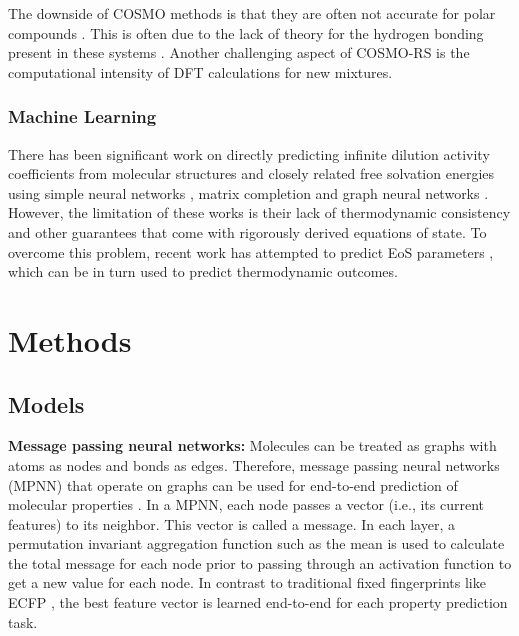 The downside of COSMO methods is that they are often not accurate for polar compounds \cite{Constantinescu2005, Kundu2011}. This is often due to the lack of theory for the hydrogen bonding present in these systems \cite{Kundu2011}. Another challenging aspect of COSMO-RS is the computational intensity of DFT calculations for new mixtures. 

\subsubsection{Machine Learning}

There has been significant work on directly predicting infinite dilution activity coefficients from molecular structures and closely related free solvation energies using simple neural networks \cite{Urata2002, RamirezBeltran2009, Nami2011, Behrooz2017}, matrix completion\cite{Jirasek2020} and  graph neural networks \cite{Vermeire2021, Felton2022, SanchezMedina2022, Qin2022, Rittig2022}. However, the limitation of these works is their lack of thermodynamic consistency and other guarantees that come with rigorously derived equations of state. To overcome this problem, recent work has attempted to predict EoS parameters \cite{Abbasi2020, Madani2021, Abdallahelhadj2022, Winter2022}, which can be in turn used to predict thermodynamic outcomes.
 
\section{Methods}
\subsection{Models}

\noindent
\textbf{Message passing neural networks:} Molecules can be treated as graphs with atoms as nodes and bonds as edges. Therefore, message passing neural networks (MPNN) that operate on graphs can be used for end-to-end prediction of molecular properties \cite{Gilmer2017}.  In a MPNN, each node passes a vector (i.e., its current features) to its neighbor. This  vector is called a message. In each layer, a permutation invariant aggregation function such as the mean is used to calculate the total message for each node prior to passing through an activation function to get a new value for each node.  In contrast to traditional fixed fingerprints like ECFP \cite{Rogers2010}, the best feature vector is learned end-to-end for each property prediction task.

--

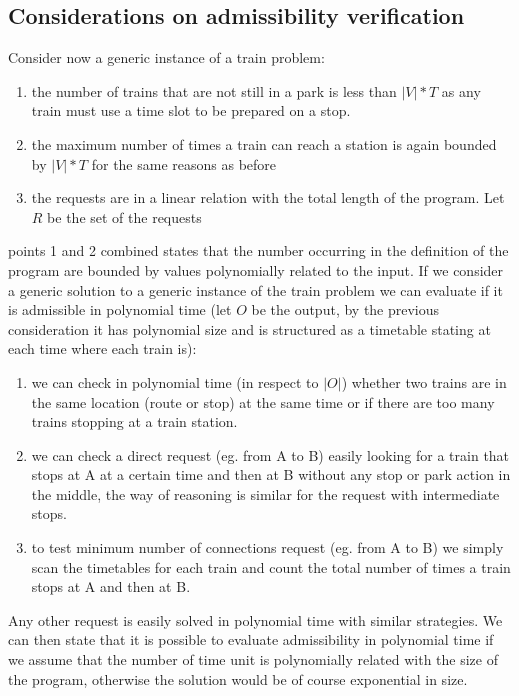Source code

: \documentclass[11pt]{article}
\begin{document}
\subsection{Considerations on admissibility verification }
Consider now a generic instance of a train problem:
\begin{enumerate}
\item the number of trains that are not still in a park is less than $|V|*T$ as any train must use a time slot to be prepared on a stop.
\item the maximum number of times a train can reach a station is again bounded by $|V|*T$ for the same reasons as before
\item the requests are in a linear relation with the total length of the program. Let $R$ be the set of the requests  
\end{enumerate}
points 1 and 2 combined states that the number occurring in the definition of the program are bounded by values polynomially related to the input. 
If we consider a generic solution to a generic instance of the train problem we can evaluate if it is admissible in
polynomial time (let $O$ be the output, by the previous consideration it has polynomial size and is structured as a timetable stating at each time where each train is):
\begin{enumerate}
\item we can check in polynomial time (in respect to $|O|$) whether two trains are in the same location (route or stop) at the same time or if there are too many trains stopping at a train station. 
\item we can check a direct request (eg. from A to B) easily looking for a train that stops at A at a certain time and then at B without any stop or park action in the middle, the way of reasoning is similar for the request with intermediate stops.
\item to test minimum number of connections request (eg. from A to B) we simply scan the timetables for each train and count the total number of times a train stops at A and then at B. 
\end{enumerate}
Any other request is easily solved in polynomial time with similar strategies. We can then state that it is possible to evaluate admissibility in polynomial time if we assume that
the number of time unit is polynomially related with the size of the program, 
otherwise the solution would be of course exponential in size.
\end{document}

* * *

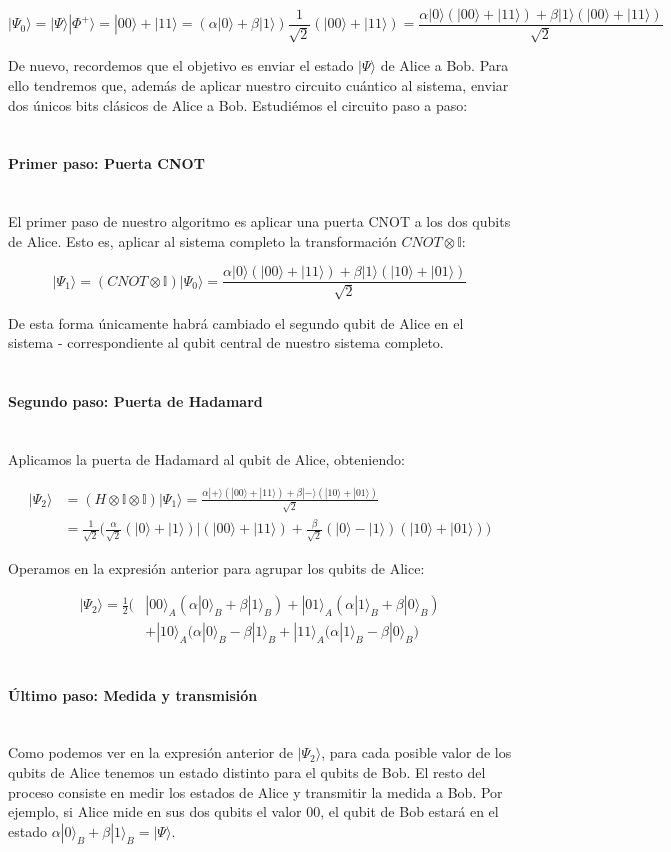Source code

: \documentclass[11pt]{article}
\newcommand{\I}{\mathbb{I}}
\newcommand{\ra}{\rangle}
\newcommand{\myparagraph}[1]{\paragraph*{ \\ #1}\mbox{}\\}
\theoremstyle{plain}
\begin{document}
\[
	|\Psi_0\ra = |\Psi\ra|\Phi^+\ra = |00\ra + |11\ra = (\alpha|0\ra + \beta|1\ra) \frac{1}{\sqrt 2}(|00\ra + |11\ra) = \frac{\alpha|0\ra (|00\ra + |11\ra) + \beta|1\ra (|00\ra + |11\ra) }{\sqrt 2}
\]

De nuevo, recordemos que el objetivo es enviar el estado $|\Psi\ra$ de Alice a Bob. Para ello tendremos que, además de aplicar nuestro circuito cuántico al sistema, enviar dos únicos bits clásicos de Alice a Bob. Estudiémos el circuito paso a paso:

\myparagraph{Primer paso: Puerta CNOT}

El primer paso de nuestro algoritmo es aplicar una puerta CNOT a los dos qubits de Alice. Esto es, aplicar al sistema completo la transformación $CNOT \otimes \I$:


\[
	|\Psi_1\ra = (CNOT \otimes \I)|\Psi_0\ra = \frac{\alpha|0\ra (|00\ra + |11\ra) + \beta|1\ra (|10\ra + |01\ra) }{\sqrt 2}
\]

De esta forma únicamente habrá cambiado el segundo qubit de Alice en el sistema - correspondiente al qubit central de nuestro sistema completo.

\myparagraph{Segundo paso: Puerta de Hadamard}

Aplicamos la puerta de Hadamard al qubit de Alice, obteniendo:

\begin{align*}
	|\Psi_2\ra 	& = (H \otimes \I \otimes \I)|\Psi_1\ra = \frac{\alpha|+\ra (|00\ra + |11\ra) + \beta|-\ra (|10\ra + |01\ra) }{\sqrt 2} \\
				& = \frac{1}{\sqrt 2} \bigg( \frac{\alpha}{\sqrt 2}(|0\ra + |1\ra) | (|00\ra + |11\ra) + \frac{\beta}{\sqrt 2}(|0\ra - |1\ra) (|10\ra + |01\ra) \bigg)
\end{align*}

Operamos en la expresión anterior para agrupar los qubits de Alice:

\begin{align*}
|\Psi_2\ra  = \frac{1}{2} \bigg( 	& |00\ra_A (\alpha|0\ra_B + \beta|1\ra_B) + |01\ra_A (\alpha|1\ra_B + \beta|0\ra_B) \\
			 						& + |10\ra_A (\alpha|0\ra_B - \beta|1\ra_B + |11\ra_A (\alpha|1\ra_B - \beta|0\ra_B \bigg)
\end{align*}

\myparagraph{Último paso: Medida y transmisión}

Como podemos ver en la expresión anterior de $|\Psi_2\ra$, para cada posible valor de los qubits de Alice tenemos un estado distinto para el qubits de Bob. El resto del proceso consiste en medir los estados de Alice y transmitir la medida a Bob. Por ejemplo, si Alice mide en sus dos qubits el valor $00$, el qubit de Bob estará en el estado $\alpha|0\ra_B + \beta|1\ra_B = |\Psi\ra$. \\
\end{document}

■ What is being asked ■
Which lines above contain "item"? Show each of them.

■ Exercise response ■
\item the number of trains that are not still in a park is less than $|V|*T$ as any train must use a time slot to be prepared on a stop.
\item the maximum number of times a train can reach a station is again bounded by $|V|*T$ for the same reasons as before
\item the requests are in a linear relation with the total length of the program. Let $R$ be the set of the requests  
\item we can check in polynomial time (in respect to $|O|$) whether two trains are in the same location (route or stop) at the same time or if there are too many trains stopping at a train station. 
\item we can check a direct request (eg. from A to B) easily looking for a train that stops at A at a certain time and then at B without any stop or park action in the middle, the way of reasoning is similar for the request with intermediate stops.
\item to test minimum number of connections request (eg. from A to B) we simply scan the timetables for each train and count the total number of times a train stops at A and then at B. 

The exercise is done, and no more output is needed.